Choosing Open Adoption

I am the proud mother of three biological sons. After three pregnancies, I still had a deep desire for a daughter and the only way to guarantee that seemed to be to pursue adoption. My husband and I are both deaf and after we started the adoption process, we learned about a deaf baby girl named Zoe who was available for adoption. It was perfect.
As part of the adoption process, I had to fill out paperwork that identified the amount of contact I was willing to have with her birth parents. I agreed through this paperwork to provide them with updates and a photo every year on her birthday. That was to be the extent of our contact- and that was what was drawn up in our legal papers. Those updates would be made through the agency—and although I had her birth parents first names and medical history, I did not have their last names or know where they lived.
At first, it was never about whether the adoption would be open or closed. I did not give it much thought.

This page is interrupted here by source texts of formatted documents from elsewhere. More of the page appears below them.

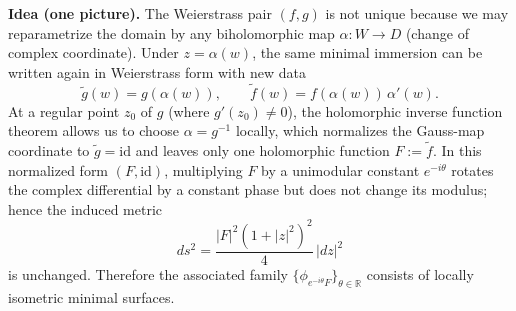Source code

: \documentclass[12pt,a4paper]{article}
\theoremstyle{plain}
\theoremstyle{definition}      %
\begin{document}
	\medskip
	\noindent
	\textbf{Idea (one picture).}
	The Weierstrass pair $(f,g)$ is not unique because we may reparametrize the domain by any biholomorphic map
	$\alpha:W\to D$ (change of complex coordinate). Under $z=\alpha(w)$, the same minimal immersion can be written again in
	Weierstrass form with new data
	\[
	\tilde g(w)=g(\alpha(w)),\qquad \tilde f(w)=f(\alpha(w))\,\alpha'(w).
	\]
	At a regular point $z_0$ of $g$ (where $g'(z_0)\neq 0$), the holomorphic inverse function theorem allows us to choose
	$\alpha=g^{-1}$ locally, which normalizes the Gauss-map coordinate to $\tilde g=\mathrm{id}$ and leaves only one holomorphic
	function $F:=\tilde f$. In this normalized form $(F,\mathrm{id})$, multiplying $F$ by a unimodular constant
	$e^{-i\theta}$ rotates the complex differential by a constant phase but does not change its modulus; hence the induced metric
	\[
	ds^2=\frac{|F|^2(1+|z|^2)^2}{4}\,|dz|^2
	\]
	is unchanged. Therefore the associated family $\{\phi_{e^{-i\theta}F}\}_{\theta\in\mathbb R}$ consists of locally isometric
	minimal surfaces.
	\medskip
\end{document}
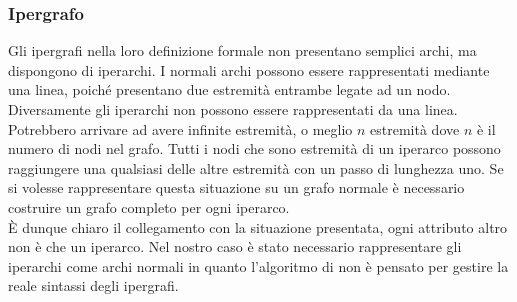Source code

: \subsubsection*{Ipergrafo}
Gli ipergrafi nella loro definizione formale non presentano semplici archi, ma dispongono di iperarchi. I normali archi possono essere rappresentati mediante una linea, poiché presentano due estremità entrambe legate ad un nodo. Diversamente gli iperarchi non possono essere rappresentati da una linea. Potrebbero arrivare ad avere infinite estremità, o meglio $n$ estremità dove $n$ è il numero di nodi nel grafo. Tutti i nodi che sono estremità di un iperarco possono raggiungere una qualsiasi delle altre estremità con un passo di lunghezza uno. Se si volesse rappresentare questa situazione su un grafo normale è necessario costruire un grafo completo per ogni iperarco.\\
È dunque chiaro il collegamento con la situazione presentata, ogni attributo altro non è che un iperarco. Nel nostro caso è stato necessario rappresentare gli iperarchi come archi normali in quanto l'algoritmo di \nv non è pensato per gestire la reale sintassi degli ipergrafi.
%
%
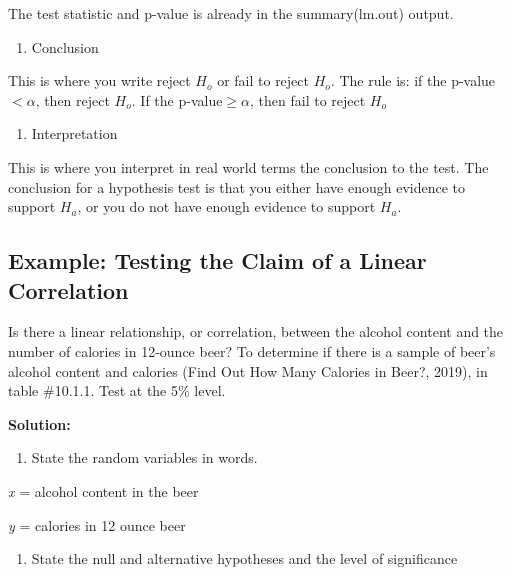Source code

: \documentclass[]{book}
\providecommand{\tightlist}{%
  \setlength{\itemsep}{0pt}\setlength{\parskip}{0pt}}
\begin{document}
The test statistic and p-value is already in the summary(lm.out) output.

\begin{enumerate}
\def\labelenumi{\arabic{enumi}.}
\setcounter{enumi}{4}
\tightlist
\item
  Conclusion
\end{enumerate}

This is where you write reject \(H_o\) or fail to reject \(H_o\). The rule is: if the p-value \(<\alpha\), then reject \(H_o\). If the p-value\(\ge \alpha\), then fail to reject \(H_o\)

\begin{enumerate}
\def\labelenumi{\arabic{enumi}.}
\setcounter{enumi}{5}
\tightlist
\item
  Interpretation
\end{enumerate}

This is where you interpret in real world terms the conclusion to the test. The conclusion for a hypothesis test is that you either have enough evidence to support \(H_a\), or you do not have enough evidence to support \(H_a\).

\hypertarget{example-testing-the-claim-of-a-linear-correlation}{%
\subsection{Example: Testing the Claim of a Linear Correlation}\label{example-testing-the-claim-of-a-linear-correlation}}

Is there a linear relationship, or correlation, between the alcohol content and the number of calories in 12-ounce beer? To determine if there is a sample of beer's alcohol content and calories (Find Out How Many Calories in Beer?, 2019), in table \#10.1.1. Test at the 5\% level.

\textbf{Solution:}

\begin{enumerate}
\def\labelenumi{\arabic{enumi}.}
\tightlist
\item
  State the random variables in words.
\end{enumerate}

\emph{x} = alcohol content in the beer

\emph{y} = calories in 12 ounce beer

\begin{enumerate}
\def\labelenumi{\arabic{enumi}.}
\setcounter{enumi}{1}
\tightlist
\item
  State the null and alternative hypotheses and the level of significance
\end{enumerate}
\end{document}

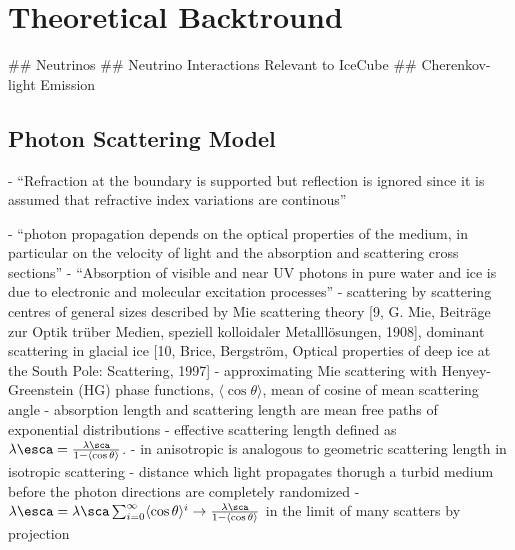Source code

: 
\section{Theoretical Backtround}
\label{sec:theoretical_background}

## Neutrinos
## Neutrino Interactions Relevant to IceCube
## Cherenkov-light Emission

\subsection{Photon Scattering Model}
\label{sec:scattering}

- ``Refraction at the boundary is supported but reflection is ignored since it is assumed that refractive index variations are continous'' \cite{lundberg}


\newcommand\meancostheta{\langle \cos \theta \rangle}
- ``photon propagation depends on the optical properties of the medium, in particular on the velocity of light and the absorption and scattering cross sections'' \cite{lundberg}
- ``Absorption of visible and near UV photons in pure water and ice is due to electronic and molecular excitation processes'' \cite{lundberg}
- scattering by scattering centres of general sizes described by Mie scattering theory [9, G. Mie, Beiträge zur Optik trüber Medien, speziell kolloidaler Metalllösungen, 1908], dominant scattering in glacial ice [10, Brice, Bergström, Optical properties of deep ice at the South Pole: Scattering, 1997] \cite{lundberg}
- approximating Mie scattering with Henyey-Greenstein (HG) phase functions, $\meancostheta$, mean of cosine of mean scattering angle \cite{lundberg}
- absorption length and scattering length are mean free paths of exponential distributions \cite{lundberg}
- effective scattering length defined as $\lambda\esca = \frac{\lambda\sca}{1 - \meancostheta}$. \cite{lundberg}
- in anisotropic is analogous to geometric scattering length in isotropic scattering \cite{lundberg}
- distance which light propagates thorugh a turbid medium before the photon directions are completely randomized \cite{lundberg}
- $\lambda\esca = \lambda\sca \sum_{i = 0}^\infty \meancostheta^i \rightarrow \frac{\lambda\sca}{1-\meancostheta}$ in the limit of many scatters by projection \cite{lundberg}

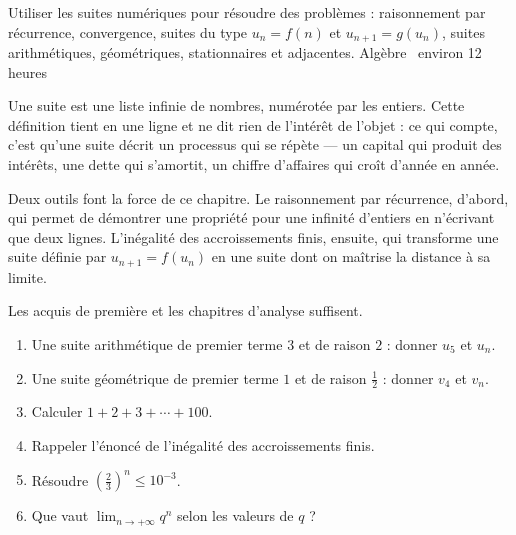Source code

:   {Utiliser les suites numériques pour résoudre des problèmes : raisonnement
   par récurrence, convergence, suites du type $u_{n}=f(n)$ et
   $u_{n+1}=g(u_{n})$, suites arithmétiques, géométriques, stationnaires et
   adjacentes.}
  {Algèbre \textbullet\ environ 12 heures}

Une suite est une liste infinie de nombres, numérotée par les entiers. Cette
définition tient en une ligne et ne dit rien de l'intérêt de l'objet : ce qui
compte, c'est qu'une suite décrit un processus qui se répète — un capital qui
produit des intérêts, une dette qui s'amortit, un chiffre d'affaires qui
croît d'année en année.

Deux outils font la force de ce chapitre. Le raisonnement par récurrence,
d'abord, qui permet de démontrer une propriété pour une infinité d'entiers en
n'écrivant que deux lignes. L'inégalité des accroissements finis, ensuite, qui
transforme une suite définie par $u_{n+1} = f(u_{n})$ en une suite dont on
maîtrise la distance à sa limite.

\begin{revision}
Les acquis de première et les chapitres d'analyse suffisent.

\begin{enumerate}[label=\textbf{\arabic*.}, leftmargin=*, itemsep=0.35em]
  \item Une suite arithmétique de premier terme $3$ et de raison $2$ :
        donner $u_{5}$ et $u_{n}$.
  \item Une suite géométrique de premier terme $1$ et de raison $\frac12$ :
        donner $v_{4}$ et $v_{n}$.
  \item Calculer $1+2+3+\cdots+100$.
  \item Rappeler l'énoncé de l'inégalité des accroissements finis.
  \item Résoudre $\left(\frac23\right)^{n} \leq 10^{-3}$.
  \item Que vaut $\lim_{n\to+\infty}q^{n}$ selon les valeurs de $q$ ?
\end{enumerate}
\end{revision}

I was more concerned with her birth mother reading my profile and selecting our family as the family to raise her daughter. I waited impatiently for word as to whether we had been selected. The agency finally called after a six-week wait and said the birth mother wanted to meet us. We quickly arranged that meeting. The day after we met, I was notified that we were chosen to adopt Zoe. I was overjoyed.
Slowly, through that process, Zoe’s birth mother became a real person and not just a name on paper. Her name was Jess. She was 17 years old, a senior in High School and while it really pained her to have to place Zoe for adoption, she believed it was the best thing for her daughter. She wanted to go to college and study social work. She had dreams for herself and bigger dreams for Zoe. She was also extremely worried about Zoe and her hearing loss. What would that mean for Zoe? Would Zoe be all right?
On placement day, we drove to the adoption agency where Jess was waiting with Zoe. It was a very powerful moment when she handed me our daughter. I was filled with such gratitude. I slipped her a note that read…
“…Thank you for selecting Tim and I to be her parents. Thank you for giving me the chance to be her mother. You will always be her mother, too—and when she is old enough to understand, I will tell her she is lucky because she has two.”
Six months later I made good on that letter and contacted the adoption agency and asked if Jess would like to see Zoe again—because if she wanted to, I would drive her back. Jess said yes. I did this—most of all—because I wanted Jess to see that despite Zoe being deaf, it was not going to define her. I wanted her to see a thriving child who was starting to communicate in sign language—so she would know in her heart of all hearts that Zoe was doing well. I wanted her to see that Zoe was in the right home.
At that meeting something happened to me inside. When Jess saw Zoe for the first time since she handed her to me at the adoption agency, she leaped towards her and scooped her up. It was an automatic reaction–biological if you will, of a mother leaping towards her child. I saw that leap as pure unconditional love–the kind of love I, as a mother, have for my children. Who was I to deny this girl–who had already experienced so much pain in order to give me such joy–the opportunity to know and love her child?
And, who was I to deny my daughter the opportunity to know who she was and where she came from? I was not going to deny Zoe the chance to know the people who loved her so greatly that they sacrificed a piece of themselves so she would have a better life. I decided right then and there that Zoe was going to know them.
And, they were going to know her.
I wrote my memoir, Finding Zoe, because I so believe in the lessons that I took from my journey of adopting Zoe. There are many life lessons you will find when reading the book. As in the case of choosing open adoption, what I learned very quickly is that there is enough love for all of us.
And, there is.



About the Author

Brandi RarusDeaf since age six after contracting spinal meningitis, Brandi Rarus could speak and read lips, but felt caught between the deaf and hearing world—fitting into neither. When she realized you don’t need to hear to live a fulfilled life, she became empowered and was chosen as Miss Deaf America. From signing the National Anthem at a Chicago Cubs game to speaking at corporate conferences, Brandi traveled the country speaking out for deaf children and building awareness of what it means to be Deaf.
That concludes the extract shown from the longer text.